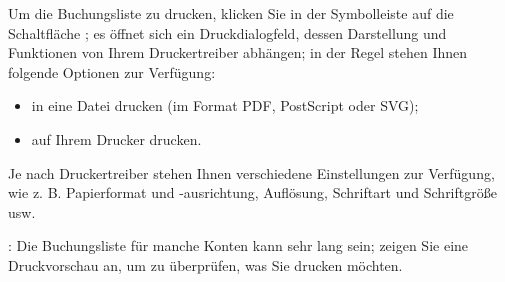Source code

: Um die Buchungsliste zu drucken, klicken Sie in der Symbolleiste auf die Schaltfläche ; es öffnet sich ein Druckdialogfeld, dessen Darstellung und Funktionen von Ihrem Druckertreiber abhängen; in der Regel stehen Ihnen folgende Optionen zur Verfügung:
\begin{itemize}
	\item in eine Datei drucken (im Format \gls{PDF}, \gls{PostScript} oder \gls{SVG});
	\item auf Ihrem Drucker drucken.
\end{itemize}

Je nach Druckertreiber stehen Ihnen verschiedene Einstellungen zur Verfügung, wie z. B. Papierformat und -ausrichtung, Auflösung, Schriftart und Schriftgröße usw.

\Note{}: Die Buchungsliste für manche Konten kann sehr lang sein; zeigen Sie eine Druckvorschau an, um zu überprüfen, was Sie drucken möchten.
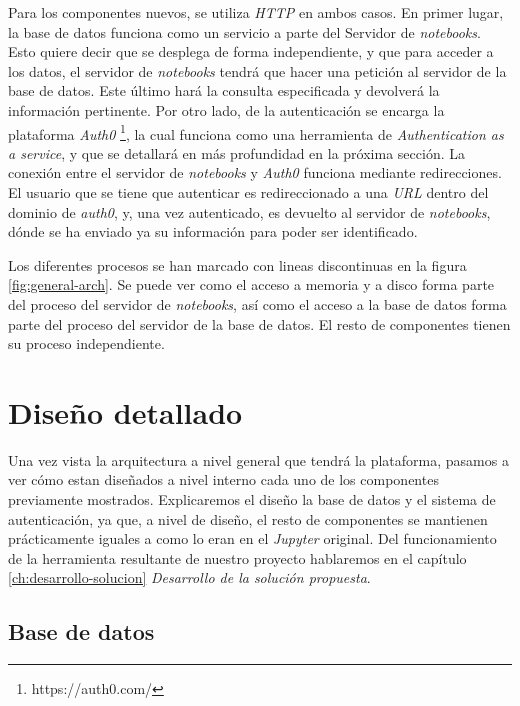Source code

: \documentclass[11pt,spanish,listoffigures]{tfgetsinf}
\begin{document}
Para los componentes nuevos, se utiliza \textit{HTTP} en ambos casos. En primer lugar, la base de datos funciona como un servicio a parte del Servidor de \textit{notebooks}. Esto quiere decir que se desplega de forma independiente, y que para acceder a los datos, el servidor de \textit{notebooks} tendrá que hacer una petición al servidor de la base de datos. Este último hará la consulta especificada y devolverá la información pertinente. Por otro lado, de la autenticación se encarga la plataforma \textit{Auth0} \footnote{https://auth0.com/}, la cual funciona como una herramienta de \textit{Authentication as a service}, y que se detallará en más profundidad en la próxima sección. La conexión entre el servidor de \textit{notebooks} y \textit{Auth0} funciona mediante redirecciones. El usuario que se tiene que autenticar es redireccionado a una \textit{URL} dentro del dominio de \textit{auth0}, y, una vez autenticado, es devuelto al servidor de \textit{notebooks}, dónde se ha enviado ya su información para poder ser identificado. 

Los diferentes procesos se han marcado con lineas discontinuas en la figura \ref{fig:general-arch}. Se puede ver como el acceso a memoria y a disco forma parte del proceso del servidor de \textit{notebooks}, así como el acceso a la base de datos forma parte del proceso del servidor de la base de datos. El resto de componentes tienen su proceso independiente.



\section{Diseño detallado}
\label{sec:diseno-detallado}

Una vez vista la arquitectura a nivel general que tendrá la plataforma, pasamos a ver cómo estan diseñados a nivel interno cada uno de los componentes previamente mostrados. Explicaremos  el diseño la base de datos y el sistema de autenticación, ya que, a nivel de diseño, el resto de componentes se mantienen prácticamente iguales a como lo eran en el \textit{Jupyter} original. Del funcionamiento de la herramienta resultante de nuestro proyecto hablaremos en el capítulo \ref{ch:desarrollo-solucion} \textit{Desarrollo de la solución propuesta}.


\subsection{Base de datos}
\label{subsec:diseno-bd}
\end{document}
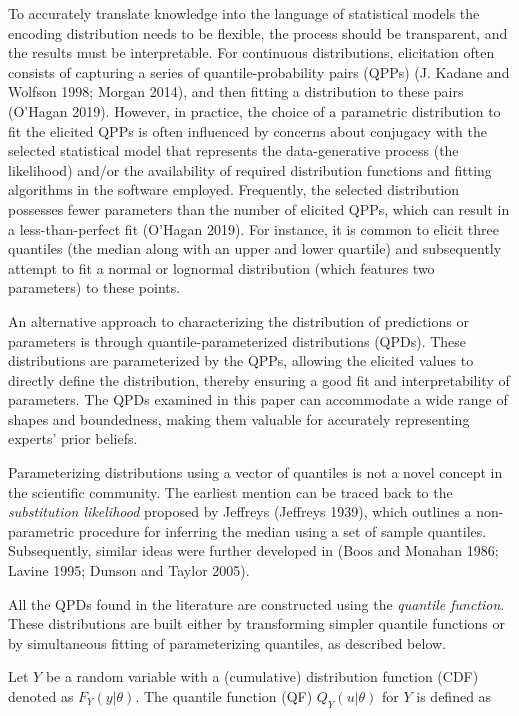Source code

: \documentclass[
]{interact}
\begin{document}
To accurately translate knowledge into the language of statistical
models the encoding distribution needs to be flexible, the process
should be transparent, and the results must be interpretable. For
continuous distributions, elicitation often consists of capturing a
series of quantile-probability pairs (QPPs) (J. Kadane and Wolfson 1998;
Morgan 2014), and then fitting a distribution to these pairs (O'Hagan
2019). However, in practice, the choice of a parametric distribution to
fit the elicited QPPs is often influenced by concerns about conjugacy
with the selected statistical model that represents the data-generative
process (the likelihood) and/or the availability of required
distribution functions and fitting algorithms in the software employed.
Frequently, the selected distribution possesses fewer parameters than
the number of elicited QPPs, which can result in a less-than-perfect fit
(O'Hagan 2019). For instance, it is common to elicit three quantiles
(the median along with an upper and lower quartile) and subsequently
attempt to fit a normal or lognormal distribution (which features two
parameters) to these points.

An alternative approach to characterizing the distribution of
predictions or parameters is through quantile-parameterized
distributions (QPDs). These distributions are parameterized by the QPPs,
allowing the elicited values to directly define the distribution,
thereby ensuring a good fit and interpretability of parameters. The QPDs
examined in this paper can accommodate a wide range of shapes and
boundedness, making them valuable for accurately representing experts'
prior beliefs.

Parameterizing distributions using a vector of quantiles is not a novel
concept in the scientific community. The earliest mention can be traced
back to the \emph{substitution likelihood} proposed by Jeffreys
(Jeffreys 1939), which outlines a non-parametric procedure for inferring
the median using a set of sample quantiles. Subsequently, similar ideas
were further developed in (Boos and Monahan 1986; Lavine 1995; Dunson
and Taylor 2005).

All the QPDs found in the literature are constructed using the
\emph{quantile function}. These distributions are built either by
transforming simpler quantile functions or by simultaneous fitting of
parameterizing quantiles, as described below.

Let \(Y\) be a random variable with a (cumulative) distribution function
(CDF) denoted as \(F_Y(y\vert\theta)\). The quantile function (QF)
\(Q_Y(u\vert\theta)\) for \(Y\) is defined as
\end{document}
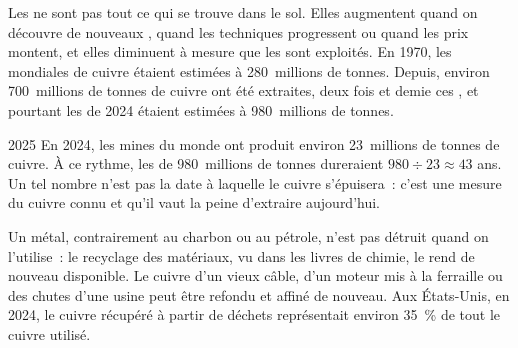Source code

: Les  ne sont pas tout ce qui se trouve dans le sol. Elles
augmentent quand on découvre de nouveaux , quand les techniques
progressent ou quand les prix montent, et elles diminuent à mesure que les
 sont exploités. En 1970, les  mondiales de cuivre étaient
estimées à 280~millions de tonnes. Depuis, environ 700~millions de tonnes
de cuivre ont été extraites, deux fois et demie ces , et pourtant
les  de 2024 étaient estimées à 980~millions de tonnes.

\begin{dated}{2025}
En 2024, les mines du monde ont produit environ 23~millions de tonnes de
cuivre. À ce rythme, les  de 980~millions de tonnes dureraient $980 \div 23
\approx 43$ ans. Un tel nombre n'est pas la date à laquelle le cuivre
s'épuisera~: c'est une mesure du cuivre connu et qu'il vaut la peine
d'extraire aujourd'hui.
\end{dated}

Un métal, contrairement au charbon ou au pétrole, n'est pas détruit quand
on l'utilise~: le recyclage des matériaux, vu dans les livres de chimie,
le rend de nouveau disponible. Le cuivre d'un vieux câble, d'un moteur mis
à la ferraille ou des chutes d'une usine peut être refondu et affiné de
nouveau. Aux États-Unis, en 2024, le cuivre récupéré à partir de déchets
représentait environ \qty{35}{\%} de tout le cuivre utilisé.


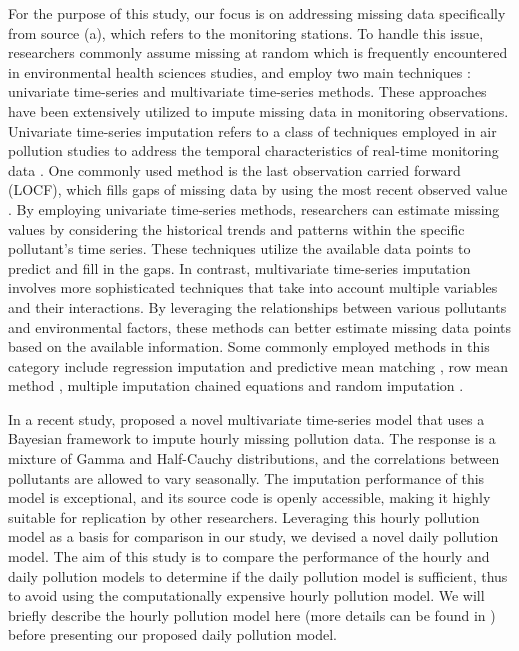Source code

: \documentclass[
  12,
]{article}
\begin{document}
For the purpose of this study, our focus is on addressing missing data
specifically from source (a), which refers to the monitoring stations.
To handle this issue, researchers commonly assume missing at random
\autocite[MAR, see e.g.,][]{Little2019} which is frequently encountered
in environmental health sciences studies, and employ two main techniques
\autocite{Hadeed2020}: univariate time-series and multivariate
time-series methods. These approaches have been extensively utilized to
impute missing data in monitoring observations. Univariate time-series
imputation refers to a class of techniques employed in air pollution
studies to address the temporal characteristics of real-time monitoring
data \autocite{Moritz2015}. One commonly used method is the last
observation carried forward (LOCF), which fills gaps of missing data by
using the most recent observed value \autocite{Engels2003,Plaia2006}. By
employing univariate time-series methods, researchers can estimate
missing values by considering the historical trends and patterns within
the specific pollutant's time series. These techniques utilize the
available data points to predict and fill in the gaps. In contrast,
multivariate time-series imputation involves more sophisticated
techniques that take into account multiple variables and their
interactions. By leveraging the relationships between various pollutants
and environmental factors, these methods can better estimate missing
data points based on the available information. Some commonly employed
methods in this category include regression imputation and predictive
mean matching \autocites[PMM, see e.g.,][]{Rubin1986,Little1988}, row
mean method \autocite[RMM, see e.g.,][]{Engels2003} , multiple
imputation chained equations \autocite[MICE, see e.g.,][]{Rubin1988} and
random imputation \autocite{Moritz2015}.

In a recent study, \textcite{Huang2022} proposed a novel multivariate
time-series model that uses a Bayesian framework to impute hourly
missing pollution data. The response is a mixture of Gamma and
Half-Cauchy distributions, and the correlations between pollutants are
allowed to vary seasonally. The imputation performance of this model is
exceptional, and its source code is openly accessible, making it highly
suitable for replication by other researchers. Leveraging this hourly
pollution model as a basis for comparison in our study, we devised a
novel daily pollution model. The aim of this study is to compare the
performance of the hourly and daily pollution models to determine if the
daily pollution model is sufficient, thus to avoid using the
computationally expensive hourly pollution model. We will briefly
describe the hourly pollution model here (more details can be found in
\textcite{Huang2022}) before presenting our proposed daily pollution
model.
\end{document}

__Exercise__.
If a line in the material holds "into", copy it.

__Exercise result__.
To accurately translate knowledge into the language of statistical
techniques that take into account multiple variables and their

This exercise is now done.